Tax increases have taken centre stage in the debt ceiling negotiations between the US Congress and President Barack Obama. While Republican members of congress have typically been opposed to raising the tax on carried interest, two Democrats have broken ranks with their party and come out against hiking the tax rate on carried interest.
Jared Polis and Mike Quigley, Democrats from Colorado and Illinois, respectively, wrote a letter to Obama last week strongly opposing raising the carried interest tax.
“We appreciate the work that you are doing to reach a compromise on the debt ceiling discussions and we applaud you for your willingness to tackle difficult issues during these talks,” the Congressmen wrote. “However, we are very concerned about the discussion on increasing the tax on carried interest as a way to raise revenue. Such a tax increase would not only damage our already fragile economic recovery, but it would also cripple the spirit of innovation and entrepreneurship that makes our country so strong.”
The debate over carried interest taxes has raged over the past few years. Democrats have furthered the debate citing a carried interest hike as a way to address the deficit.
However, Polis and Quigley argue that while some members of Congress try to characterise a tax increase on carried interest as merely closing a loophole, the tax code provision was created to encourage long-term investment and job creation.
“We feel very strongly that the current capital gains tax treatment of carried interest is vital to the continued economic recovery of Main Street,” according to the letter.
A tax increase on carried interest could also devastate other areas of our economy, including the real estate market, the Congressmen wrote.
“For instance, the commercial real estate market, which already faces a crisis, would see the cost of long term investment rise to prohibitive levels,” according to the letter. “A collapse in the CRE market would devastate our hopes for economic recovery…”
Last month, Obama took direct aim at private fund managers, directing congress to place a carried interest tax hike firmly on the table.
“If you are a wealthy CEO or a hedge fund manager in America right now, your taxes are lower than they have ever been,” said Obama in a televised news conference on 28 June. “They’re lower than they’ve been since the 1950s. And you can afford it. You’ll still be able to ride on your corporate jet; you’re just going to have to pay a little more.”

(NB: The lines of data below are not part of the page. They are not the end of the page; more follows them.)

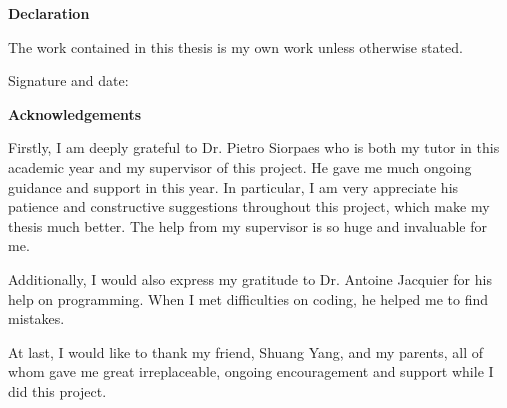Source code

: 

\mbox{}\newline\vspace{10mm} \mbox{}\LARGE
%
{\bf Declaration} \normalsize \vspace{5mm}

The work contained in this thesis is my own work unless otherwise stated.

\bigskip
\bigskip
\bigskip


Signature and date: 


\newpage

\mbox{}\newline\vspace{10mm} \mbox{}\LARGE
%
{\bf Acknowledgements} \normalsize \vspace{5mm}

Firstly, I am deeply grateful to Dr. Pietro Siorpaes who is both my tutor in this academic year and my supervisor of this project. He gave me much ongoing guidance and support in this year. In particular, I am very appreciate his patience and constructive suggestions throughout this project, which make my thesis much better. The help from my supervisor is so huge and invaluable for me.


Additionally, I would also express my gratitude to Dr. Antoine Jacquier for his help on programming. When I met difficulties on coding, he helped me to find mistakes.

At last, I would like to thank my friend, Shuang Yang, and my parents, all of whom gave me great irreplaceable, ongoing encouragement and support while I did this project.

Obama’s latest statement comes on the heels of his mention of carried interest in his 2012 budget proposal. In April, Obama unveiled his proposal, which directs the US Congress to require executives of private equity firms to pay ordinary income tax rates as high as 35 percent (39.6 percent after 2012) on the profits they receive as compensation. Carried interest currently qualifies for lower capital gains tax rates of 15 percent (20 percent after 2012).